DORA 2025: AI Lifts Epics-per-Developer 66% but Bugs Climb 54%

The DORA 2025 data finally shows AI moving roadmaps, not just task counts - epics per developer up 66.2%. But bugs per developer are up 54%, incidents per PR up 242%, and PR review time up 441%. My honest read on what that means for engineering leaders, and why governance has just become the load-bearing problem.

Datum

May 12, 2026

The DORA 2025 numbers finally settle one debate and open a much sharper one. AI-assisted development is moving the needle at portfolio level, not just on isolated tasks: epics completed per developer are up 66.2%. At the same time, bugs per developer are up 54%, incidents per PR are up 242.7%, and median time in PR review is up 441%. I want to walk through what those four numbers mean together, because read in isolation each one supports a different fairy tale.
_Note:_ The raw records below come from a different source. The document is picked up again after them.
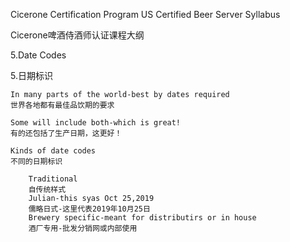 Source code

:Cicerone Certification Program US Certified Beer Server Syllabus

Cicerone啤酒侍酒师认证课程大纲

5.Date Codes

5.日期标识
    
    In many parts of the world-best by dates required
    世界各地都有最佳品饮期的要求

    Some will include both-which is great!
    有的还包括了生产日期，这更好！

    Kinds of date codes
    不同的日期标识

        Traditional
        自传统样式
        Julian-this syas Oct 25,2019
        儒略日式-这里代表2019年10月25日
        Brewery specific-meant for distributirs or in house
        酒厂专用-批发分销网或内部使用

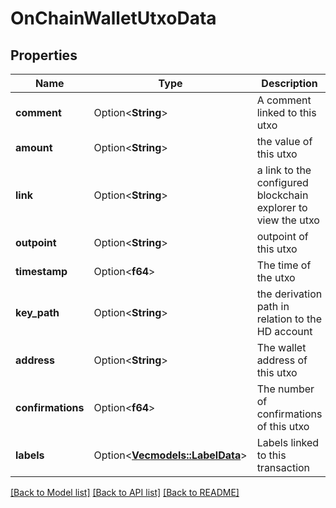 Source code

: # OnChainWalletUtxoData

## Properties

Name | Type | Description | Notes
------------ | ------------- | ------------- | -------------
**comment** | Option<**String**> | A comment linked to this utxo | [optional]
**amount** | Option<**String**> | the value of this utxo | [optional]
**link** | Option<**String**> | a link to the configured blockchain explorer to view the utxo | [optional]
**outpoint** | Option<**String**> | outpoint of this utxo | [optional]
**timestamp** | Option<**f64**> | The time of the utxo | [optional]
**key_path** | Option<**String**> | the derivation path in relation to the HD account | [optional]
**address** | Option<**String**> | The wallet address of this utxo | [optional]
**confirmations** | Option<**f64**> | The number of confirmations of this utxo | [optional]
**labels** | Option<[**Vec<models::LabelData>**](LabelData.md)> | Labels linked to this transaction | [optional]

[[Back to Model list]](../README.md#documentation-for-models) [[Back to API list]](../README.md#documentation-for-api-endpoints) [[Back to README]](../README.md)


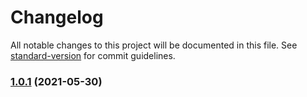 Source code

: # Changelog

All notable changes to this project will be documented in this file. See [standard-version](https://github.com/conventional-changelog/standard-version) for commit guidelines.

### [1.0.1](https://github.com/youLookLikeDelicious/blog1997-api/compare/v1.0.0...v1.0.1) (2021-05-30)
The "is AI actually helping?" question is closed

For two years, we had a version of the same question. We see the GitHub Copilot dashboards, we see the Claude invoices, we see engineers in standup say they're shipping faster - but where is it in the roadmap? Where is it in throughput? In the 2024 data, the honest answer was: not really visible yet. Productivity studies kept landing at single-digit gains, and the cynical reading was that AI was making individual keystrokes faster without changing what got delivered.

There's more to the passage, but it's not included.